Dose reductions due to an adverse reaction occurred in 29% of patients. Adverse reactions which required a dose reduction in >3% of patients included keratopathy (23%) and thrombocytopenia (5%).

The most common adverse reactions (≥20%) were keratopathy (71%), decreased visual acuity (53%), nausea (24%), blurred vision (22%), pyrexia (22%), infusion-related reactions (21%), and fatigue (20%). The most common Grade 3 or 4 (≥5%) laboratory abnormalities were lymphocytes decreased (22%), platelets decreased (21%), hemoglobin decreased (18%), neutrophils decreased (9%), creatinine increased (5%), and gamma-glutamyl transferase increased (5%).

USE IN SPECIFIC POPULATIONS

Lactation: There is no data on the presence of belantamab mafodotin-blmf in human milk or the effects on the breastfed child or milk production. Because of the potential for serious adverse reactions in the breastfed child, advise women not to breastfeed during treatment with BLENREP and for 3 months after the last dose.

Females and Males of Reproductive Potential: BLENREP can cause fetal harm when administered to pregnant women. There are no available data on the use of BLENREP in pregnant women to evaluate for drug-associated risk. No animal reproduction studies were conducted with BLENREP.

Pregnancy Testing: Pregnancy testing is recommended for females of reproductive potential prior to initiating BLENREP.

Infertility: Based on findings in animal studies, BLENREP may impair fertility in females and males. The effects were not reversible in male rats but were reversible in female rats.

Geriatric Use: Of the 218 patients who received BLENREP in DREAMM-2, 43% were aged 65 to less than 75 years and 17% were aged 75 years and older. Keratopathy occurred in 80% of patients aged less than 65 years and 73% of patients aged 65 years and older. Among the patients who received BLENREP at the 2.5-mg/kg dose in DREAMM-2 (n = 95), keratopathy occurred in 67% of patients aged less than 65 years and 73% of patients aged 65 years and older.

Renal Impairment: No dose adjustment is recommended for patients with mild or moderate renal impairment (estimated glomerular filtration rate [eGFR] 30 to 89 mL/min/1.73m2 as estimated by the Modification of Diet in Renal Disease [MDRD] equation). The recommended dosage has not been established in patients with severe renal impairment (eGFR 15 to 29 mL/min/1.73 m2) or end-stage renal disease (ESRD) with eGFR <15 mL/min/1.73 m2 not on dialysis or requiring dialysis.

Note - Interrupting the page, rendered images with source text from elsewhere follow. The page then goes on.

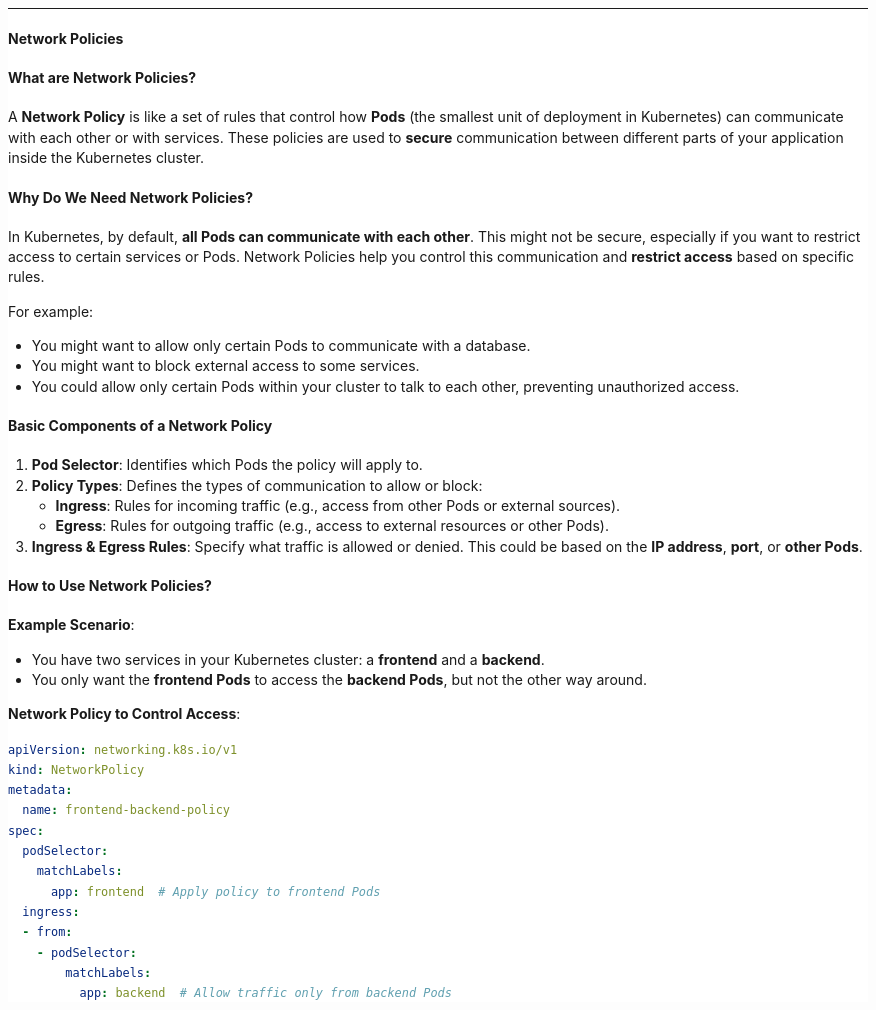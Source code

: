 
---

#### Network Policies

#### **What are Network Policies?**

A **Network Policy** is like a set of rules that control how **Pods** (the smallest unit of deployment in Kubernetes) can communicate with each other or with services. These policies are used to **secure** communication between different parts of your application inside the Kubernetes cluster.

#### **Why Do We Need Network Policies?**

In Kubernetes, by default, **all Pods can communicate with each other**. This might not be secure, especially if you want to restrict access to certain services or Pods. Network Policies help you control this communication and **restrict access** based on specific rules.

For example:
- You might want to allow only certain Pods to communicate with a database.
- You might want to block external access to some services.
- You could allow only certain Pods within your cluster to talk to each other, preventing unauthorized access.

#### **Basic Components of a Network Policy**

1. **Pod Selector**: Identifies which Pods the policy will apply to.
2. **Policy Types**: Defines the types of communication to allow or block:
   - **Ingress**: Rules for incoming traffic (e.g., access from other Pods or external sources).
   - **Egress**: Rules for outgoing traffic (e.g., access to external resources or other Pods).
3. **Ingress & Egress Rules**: Specify what traffic is allowed or denied. This could be based on the **IP address**, **port**, or **other Pods**.

#### **How to Use Network Policies?**

**Example Scenario**: 
- You have two services in your Kubernetes cluster: a **frontend** and a **backend**.
- You only want the **frontend Pods** to access the **backend Pods**, but not the other way around.

**Network Policy to Control Access**:

```yaml
apiVersion: networking.k8s.io/v1
kind: NetworkPolicy
metadata:
  name: frontend-backend-policy
spec:
  podSelector:
    matchLabels:
      app: frontend  # Apply policy to frontend Pods
  ingress:
  - from:
    - podSelector:
        matchLabels:
          app: backend  # Allow traffic only from backend Pods
```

Hepatic Impairment: No dose adjustment is recommended for patients with mild hepatic impairment (total bilirubin ≤upper limit of normal [ULN] and aspartate aminotransferase (AST) >ULN or total bilirubin 1 to ≤1.5 × ULN and any AST). The recommended dosage of BLENREP has not been established in patients with moderate or severe hepatic impairment (total bilirubin >1.5 × ULN and any AST).

INDICATION

BLENREP is indicated for the treatment of adults with relapsed or refractory multiple myeloma who have received at least 4 prior therapies, including an anti-CD38 monoclonal antibody, a proteasome inhibitor, and an immunomodulatory agent.

This indication is approved under accelerated approval based on response rate. Continued approval for this indication may be contingent upon verification and description of clinical benefit in a confirmatory trial(s).

The full Prescribing Information, including BOXED WARNING and Medication Guide, is available here.

GSK in Oncology

GSK is focused on maximising patient survival through transformational medicines. GSK’s pipeline is focused on immuno-oncology, cell therapy, cancer epigenetics and synthetic lethality. Our goal is to achieve a sustainable flow of new treatments based on a diversified portfolio of investigational medicines utilising modalities such as small molecules, antibodies, antibody-drug conjugates and cell therapy, either alone or in combination.